* Required work
Starting with the line containing "## Athletics Untrained Actions" and going on through the line containing "## Skill Feats", return the lines of the data below exactly, and only those.

(Extracted data entries)
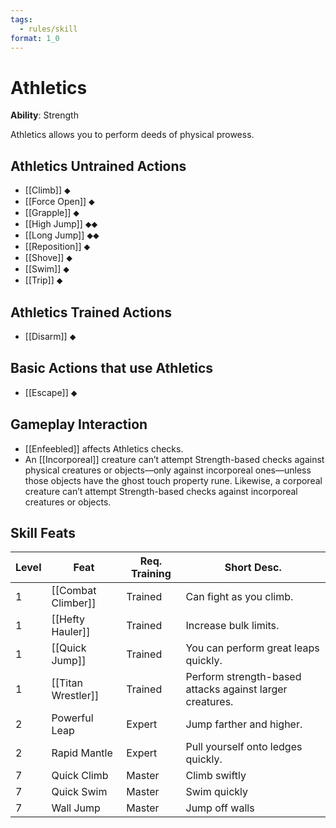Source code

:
 ```yaml
---
tags:
  - rules/skill
format: 1_0
---
```

# Athletics

**Ability**: Strength

Athletics allows you to perform deeds of physical prowess.

## Athletics Untrained Actions

- [[Climb]] ⬥
- [[Force Open]] ⬥
- [[Grapple]] ⬥
- [[High Jump]] ⬥⬥
- [[Long Jump]] ⬥⬥
- [[Reposition]] ⬥
- [[Shove]] ⬥
- [[Swim]] ⬥
- [[Trip]] ⬥

## Athletics Trained Actions

- [[Disarm]] ⬥

## Basic Actions that use Athletics

- [[Escape]] ⬥

## Gameplay Interaction

- [[Enfeebled]] affects Athletics checks.
- An [[Incorporeal]] creature can’t attempt Strength-based checks against physical creatures or objects—only against incorporeal ones—unless those objects have the ghost touch property rune. Likewise, a corporeal creature can’t attempt Strength-based checks against incorporeal creatures or objects. 

## Skill Feats

| Level | Feat               | Req. Training | Short Desc.                                              |
| ----- | ------------------ | ------------- | -------------------------------------------------------- |
| 1     | [[Combat Climber]] | Trained       | Can fight as you climb.                                  |
| 1     | [[Hefty Hauler]]   | Trained       | Increase bulk limits.                                    |
| 1     | [[Quick Jump]]     | Trained       | You can perform great leaps quickly.                     |
| 1     | [[Titan Wrestler]] | Trained       | Perform strength-based attacks against larger creatures. |
| 2     | Powerful Leap      | Expert        | Jump farther and higher.                                 |
| 2     | Rapid Mantle       | Expert        | Pull yourself onto ledges quickly.                       |
| 7     | Quick Climb        | Master        | Climb swiftly                                            |
| 7     | Quick Swim         | Master        | Swim quickly                                             |
| 7     | Wall Jump          | Master        | Jump off walls                                           |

* Your solution
## Athletics Untrained Actions

- [[Climb]] ⬥
- [[Force Open]] ⬥
- [[Grapple]] ⬥
- [[High Jump]] ⬥⬥
- [[Long Jump]] ⬥⬥
- [[Reposition]] ⬥
- [[Shove]] ⬥
- [[Swim]] ⬥
- [[Trip]] ⬥

## Athletics Trained Actions

- [[Disarm]] ⬥

## Basic Actions that use Athletics

- [[Escape]] ⬥

## Gameplay Interaction

- [[Enfeebled]] affects Athletics checks.
- An [[Incorporeal]] creature can’t attempt Strength-based checks against physical creatures or objects—only against incorporeal ones—unless those objects have the ghost touch property rune. Likewise, a corporeal creature can’t attempt Strength-based checks against incorporeal creatures or objects. 

## Skill Feats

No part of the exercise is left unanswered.